Ray Bernabei

Personal information
- Full name: Raymond Bernabei
- Date of birth: November 26, 1925
- Place of birth: New Castle, Pennsylvania, United States
- Date of death: September 5, 2008 (aged 82)
- Place of death: Longwood, Florida, United States
- Position: Fullback

Youth career
- 1946–1949: Indiana University of Pennsylvania

Senior career*
- Years: Team / Apps / (Gls)
- 1949–1963: Harmarville Hurricanes

Managerial career
- 1950: Indiana University of Pennsylvania

= Raymond Bernabei =

American soccer player and referee

Ray Bernabei (November 26, 1925 - September 5, 2008) was a US soccer fullback who played eleven seasons with the Harmarville Hurricanes. He was also a long time collegiate and professional referee. He is a member of both the National Soccer Hall of Fame and the National Intercollegiate Soccer Officials Association (NISOA) Hall of Fame.

==Player==
Bernabei played as a youth player with the Indianolo Indians. He attended Indiana University of Pennsylvania, playing and coaching soccer at the school from 1946 to 1950. He was inducted into the school's Athletic Hall of Fame in 1996. In 1949, he joined the semi-professional Harmarville Hurricanes. He would play with Harmarville until his retirement in 1963. During these years, Harmarville was a national powerhouse winning the 1952 and 1956 U.S. Open Cups, and finishing runner up in 1953. Harmarville also lost in the finals of the 1950 and 1951 Amateur Cups.

==Referee==
Bernabei served as a collegiate and professional referee for forty-three years. During this time, he officiated two NCAA finals.
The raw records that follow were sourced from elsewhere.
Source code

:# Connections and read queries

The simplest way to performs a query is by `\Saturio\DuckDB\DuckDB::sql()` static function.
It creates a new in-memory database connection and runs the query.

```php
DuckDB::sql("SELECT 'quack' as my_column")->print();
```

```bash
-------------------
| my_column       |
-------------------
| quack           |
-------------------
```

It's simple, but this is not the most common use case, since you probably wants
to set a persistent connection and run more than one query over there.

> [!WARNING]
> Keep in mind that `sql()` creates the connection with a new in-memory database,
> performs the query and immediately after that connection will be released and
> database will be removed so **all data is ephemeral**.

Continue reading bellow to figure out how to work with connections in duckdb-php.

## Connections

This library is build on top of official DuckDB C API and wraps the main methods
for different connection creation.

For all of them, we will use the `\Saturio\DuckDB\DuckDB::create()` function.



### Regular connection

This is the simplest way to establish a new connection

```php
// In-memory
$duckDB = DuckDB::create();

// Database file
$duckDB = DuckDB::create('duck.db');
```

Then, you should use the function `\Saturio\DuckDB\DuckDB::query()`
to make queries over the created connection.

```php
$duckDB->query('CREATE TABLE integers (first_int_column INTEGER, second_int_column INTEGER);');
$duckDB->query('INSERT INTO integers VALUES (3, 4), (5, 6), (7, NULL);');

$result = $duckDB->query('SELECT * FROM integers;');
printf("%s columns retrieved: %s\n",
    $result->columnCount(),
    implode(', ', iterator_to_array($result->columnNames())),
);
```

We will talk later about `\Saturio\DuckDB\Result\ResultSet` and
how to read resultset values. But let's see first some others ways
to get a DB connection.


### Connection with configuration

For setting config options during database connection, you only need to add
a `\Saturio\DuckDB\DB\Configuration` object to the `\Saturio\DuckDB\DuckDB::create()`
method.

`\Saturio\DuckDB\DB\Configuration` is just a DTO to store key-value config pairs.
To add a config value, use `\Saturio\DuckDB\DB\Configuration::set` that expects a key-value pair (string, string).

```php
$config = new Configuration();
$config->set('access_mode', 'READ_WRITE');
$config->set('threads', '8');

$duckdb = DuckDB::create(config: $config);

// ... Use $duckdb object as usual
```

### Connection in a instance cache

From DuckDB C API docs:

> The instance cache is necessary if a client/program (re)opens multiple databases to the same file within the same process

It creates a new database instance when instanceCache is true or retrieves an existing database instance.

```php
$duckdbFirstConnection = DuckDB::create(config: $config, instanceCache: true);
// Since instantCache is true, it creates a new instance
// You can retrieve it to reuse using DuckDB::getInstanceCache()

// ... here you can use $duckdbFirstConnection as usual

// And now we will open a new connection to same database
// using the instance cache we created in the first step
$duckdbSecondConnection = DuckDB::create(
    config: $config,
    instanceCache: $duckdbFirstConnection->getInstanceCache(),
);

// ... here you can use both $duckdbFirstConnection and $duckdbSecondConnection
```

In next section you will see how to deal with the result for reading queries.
He also served as the president and executive director of the National Intercollegiate Soccer Officials Association.

He was inducted into the National Intercollegiate Soccer Officials Association (NISOA) Hall of Fame in 1976, the National Soccer Hall of Fame in 1978, and received the Bill Jeffrey Award for outstanding service to intercollegiate soccer in 1985. He died in Florida from complications related to non-Hodgkin's lymphoma.